▶ _Data records_:
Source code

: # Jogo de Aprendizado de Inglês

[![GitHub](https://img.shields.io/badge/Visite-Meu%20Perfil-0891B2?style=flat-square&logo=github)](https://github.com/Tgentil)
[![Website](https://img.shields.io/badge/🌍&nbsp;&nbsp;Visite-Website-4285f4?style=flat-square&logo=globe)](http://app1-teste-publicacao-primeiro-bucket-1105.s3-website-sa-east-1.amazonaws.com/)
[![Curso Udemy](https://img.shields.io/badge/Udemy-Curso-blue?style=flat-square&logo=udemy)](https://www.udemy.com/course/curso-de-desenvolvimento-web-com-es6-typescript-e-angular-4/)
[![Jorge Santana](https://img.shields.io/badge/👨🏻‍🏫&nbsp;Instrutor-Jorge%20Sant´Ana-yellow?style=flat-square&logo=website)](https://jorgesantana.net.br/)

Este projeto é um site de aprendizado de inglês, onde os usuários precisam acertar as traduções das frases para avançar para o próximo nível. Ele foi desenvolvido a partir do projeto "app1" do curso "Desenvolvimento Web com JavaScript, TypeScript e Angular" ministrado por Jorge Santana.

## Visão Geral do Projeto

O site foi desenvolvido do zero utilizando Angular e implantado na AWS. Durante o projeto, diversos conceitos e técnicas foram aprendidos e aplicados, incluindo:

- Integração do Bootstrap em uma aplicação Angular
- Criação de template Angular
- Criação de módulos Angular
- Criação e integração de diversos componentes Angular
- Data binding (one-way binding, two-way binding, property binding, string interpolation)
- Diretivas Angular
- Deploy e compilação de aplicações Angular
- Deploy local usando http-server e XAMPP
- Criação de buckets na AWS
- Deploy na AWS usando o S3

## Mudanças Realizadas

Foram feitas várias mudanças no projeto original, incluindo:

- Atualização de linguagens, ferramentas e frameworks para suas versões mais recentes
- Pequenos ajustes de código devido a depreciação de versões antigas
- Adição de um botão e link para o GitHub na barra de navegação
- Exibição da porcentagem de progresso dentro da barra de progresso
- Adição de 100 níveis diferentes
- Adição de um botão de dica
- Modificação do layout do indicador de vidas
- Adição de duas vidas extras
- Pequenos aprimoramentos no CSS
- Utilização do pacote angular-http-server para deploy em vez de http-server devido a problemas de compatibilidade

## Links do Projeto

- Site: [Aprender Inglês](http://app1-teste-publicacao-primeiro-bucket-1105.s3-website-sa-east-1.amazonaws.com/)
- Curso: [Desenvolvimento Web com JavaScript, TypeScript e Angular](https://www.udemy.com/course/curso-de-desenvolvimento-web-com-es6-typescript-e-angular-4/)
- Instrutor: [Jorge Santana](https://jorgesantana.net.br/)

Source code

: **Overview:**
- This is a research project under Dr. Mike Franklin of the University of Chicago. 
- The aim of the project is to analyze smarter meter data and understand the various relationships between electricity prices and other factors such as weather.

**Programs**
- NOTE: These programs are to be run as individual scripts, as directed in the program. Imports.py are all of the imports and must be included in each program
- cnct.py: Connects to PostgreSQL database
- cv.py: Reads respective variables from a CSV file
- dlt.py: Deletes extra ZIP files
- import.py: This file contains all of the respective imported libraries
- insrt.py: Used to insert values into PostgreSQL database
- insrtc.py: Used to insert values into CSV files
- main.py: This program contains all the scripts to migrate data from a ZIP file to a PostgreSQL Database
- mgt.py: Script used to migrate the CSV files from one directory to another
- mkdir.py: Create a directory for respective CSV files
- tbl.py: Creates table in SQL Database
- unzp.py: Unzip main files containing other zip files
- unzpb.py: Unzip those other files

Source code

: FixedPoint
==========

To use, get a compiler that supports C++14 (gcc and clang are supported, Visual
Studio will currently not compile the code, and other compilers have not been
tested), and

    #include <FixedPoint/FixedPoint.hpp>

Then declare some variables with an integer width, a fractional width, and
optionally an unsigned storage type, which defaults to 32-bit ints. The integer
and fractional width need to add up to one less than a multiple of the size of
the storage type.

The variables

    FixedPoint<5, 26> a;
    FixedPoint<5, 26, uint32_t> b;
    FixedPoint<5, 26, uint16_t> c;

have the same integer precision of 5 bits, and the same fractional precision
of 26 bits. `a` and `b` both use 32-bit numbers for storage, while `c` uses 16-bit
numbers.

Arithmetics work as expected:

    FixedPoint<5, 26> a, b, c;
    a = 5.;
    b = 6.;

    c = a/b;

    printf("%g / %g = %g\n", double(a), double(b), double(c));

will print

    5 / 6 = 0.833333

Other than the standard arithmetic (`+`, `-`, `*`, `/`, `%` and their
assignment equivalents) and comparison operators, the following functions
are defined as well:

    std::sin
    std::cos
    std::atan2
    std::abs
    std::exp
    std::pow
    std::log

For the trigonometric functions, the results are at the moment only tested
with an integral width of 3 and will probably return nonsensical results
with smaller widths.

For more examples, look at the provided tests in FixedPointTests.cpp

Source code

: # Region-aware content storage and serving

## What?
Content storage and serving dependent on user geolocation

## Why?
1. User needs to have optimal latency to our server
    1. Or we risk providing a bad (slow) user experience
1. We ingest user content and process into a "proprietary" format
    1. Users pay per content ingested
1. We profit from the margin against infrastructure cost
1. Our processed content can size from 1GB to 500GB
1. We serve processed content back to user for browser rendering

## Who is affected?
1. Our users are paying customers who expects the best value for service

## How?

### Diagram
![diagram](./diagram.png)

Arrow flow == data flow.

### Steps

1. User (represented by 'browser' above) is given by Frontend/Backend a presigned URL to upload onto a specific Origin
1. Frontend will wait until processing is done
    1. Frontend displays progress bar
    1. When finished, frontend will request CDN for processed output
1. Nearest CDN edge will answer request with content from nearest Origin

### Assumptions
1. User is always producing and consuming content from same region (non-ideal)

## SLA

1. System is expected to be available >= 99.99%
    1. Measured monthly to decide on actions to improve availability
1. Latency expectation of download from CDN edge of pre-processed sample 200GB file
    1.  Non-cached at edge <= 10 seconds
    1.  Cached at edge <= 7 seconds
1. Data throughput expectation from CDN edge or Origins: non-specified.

▶ _PROBLEM TO WORK ON_: Print only these lines, please. They run from the start of the entries above to the line containing "[![Website](ht", both ends included, and must match exactly.

▶ _RESULT OF THIS TASK_:
Source code

: # Jogo de Aprendizado de Inglês

[![GitHub](https://img.shields.io/badge/Visite-Meu%20Perfil-0891B2?style=flat-square&logo=github)](https://github.com/Tgentil)
[![Website](https://img.shields.io/badge/🌍&nbsp;&nbsp;Visite-Website-4285f4?style=flat-square&logo=globe)](http://app1-teste-publicacao-primeiro-bucket-1105.s3-website-sa-east-1.amazonaws.com/)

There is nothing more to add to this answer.